Cell deformability heterogeneity recognition by unsupervised machine learning from in-flow motion parameters.

Cell deformability is a well-established marker of cell states for diagnostic purposes. However, the measurement of a wide range of different deformability levels is still challenging, especially in cancer, where a large heterogeneity of rheological/mechanical properties is present. Therefore, a simple, versatile and cost-effective recognition method for variable rheological/mechanical properties of cells is needed. Here, we introduce a new set of in-flow motion parameters capable of identifying heterogeneity among cell deformability, properly modified by the administration of drugs for cytoskeleton destabilization. Firstly, we measured cell deformability by identification of in-flow motions, rolling (R), tumbling (T), swinging (S) and tank-treading (TT), distinctively associated with cell rheological/mechanical properties.

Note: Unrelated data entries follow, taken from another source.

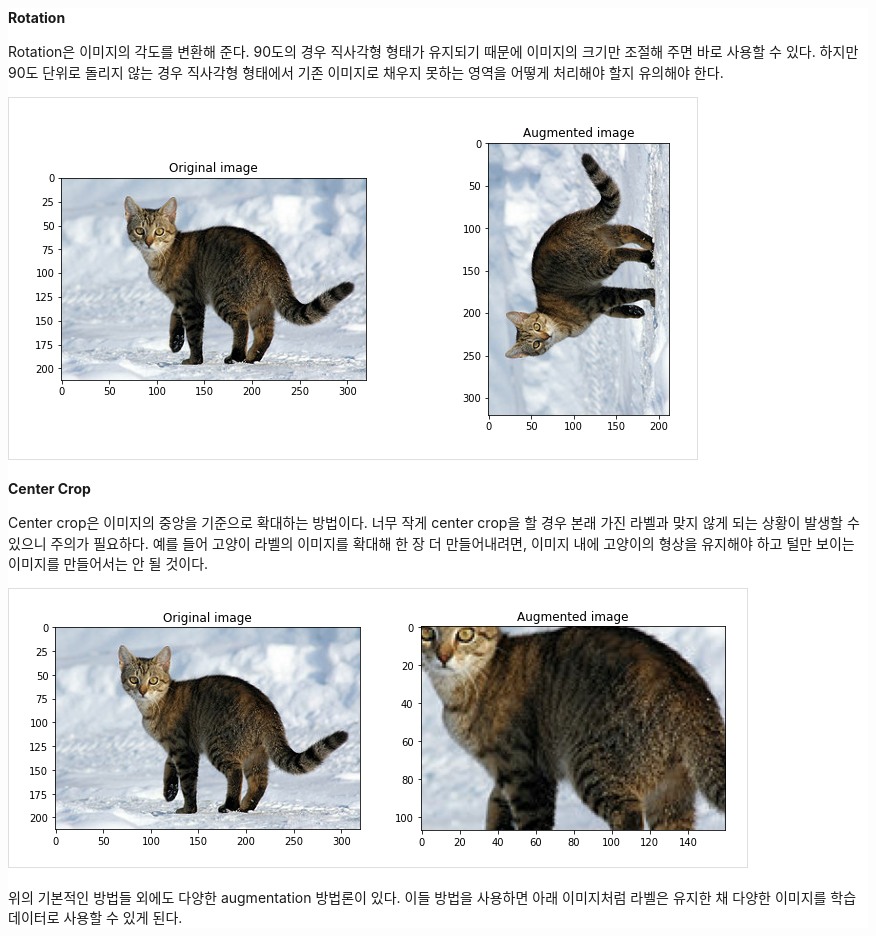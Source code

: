 **Rotation**

Rotation은 이미지의 각도를 변환해 준다. 90도의 경우 직사각형 형태가 유지되기 때문에 이미지의 크기만 조절해 주면 바로 사용할 수 있다. 하지만 90도 단위로 돌리지 않는 경우 직사각형 형태에서 기존 이미지로 채우지 못하는 영역을 어떻게 처리해야 할지 유의해야 한다.

![images07.png](./images/images07.png)

**Center Crop**

Center crop은 이미지의 중앙을 기준으로 확대하는 방법이다. 너무 작게 center crop을 할 경우 본래 가진 라벨과 맞지 않게 되는 상황이 발생할 수 있으니 주의가 필요하다. 예를 들어 고양이 라벨의 이미지를 확대해 한 장 더 만들어내려면, 이미지 내에 고양이의 형상을 유지해야 하고 털만 보이는 이미지를 만들어서는 안 될 것이다.

![images08.png](./images/images08.png)

위의 기본적인 방법들 외에도 다양한 augmentation 방법론이 있다. 이들 방법을 사용하면 아래 이미지처럼 라벨은 유지한 채 다양한 이미지를 학습 데이터로 사용할 수 있게 된다.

Secondly, from a pool of motion and structural cell parameters, an unsupervised machine learning approach based on principal component analysis (PCA) revealed dominant features: the local cell velocity ( V Cell / V Avg ), the equilibrium position ( Y Eq ) and the orientation angle variation (Δ φ ). These motion parameters clearly defined cell clusters in terms of motion regimes corresponding to specific deformability. Such correlation is verified in a wide range of rheological/mechanical properties from the elastic cells moving like R until the almost viscous cells moving as TT. Thus, our approach shows how simple motion parameters allow cell deformability heterogeneity recognition, directly measuring rheological/mechanical properties.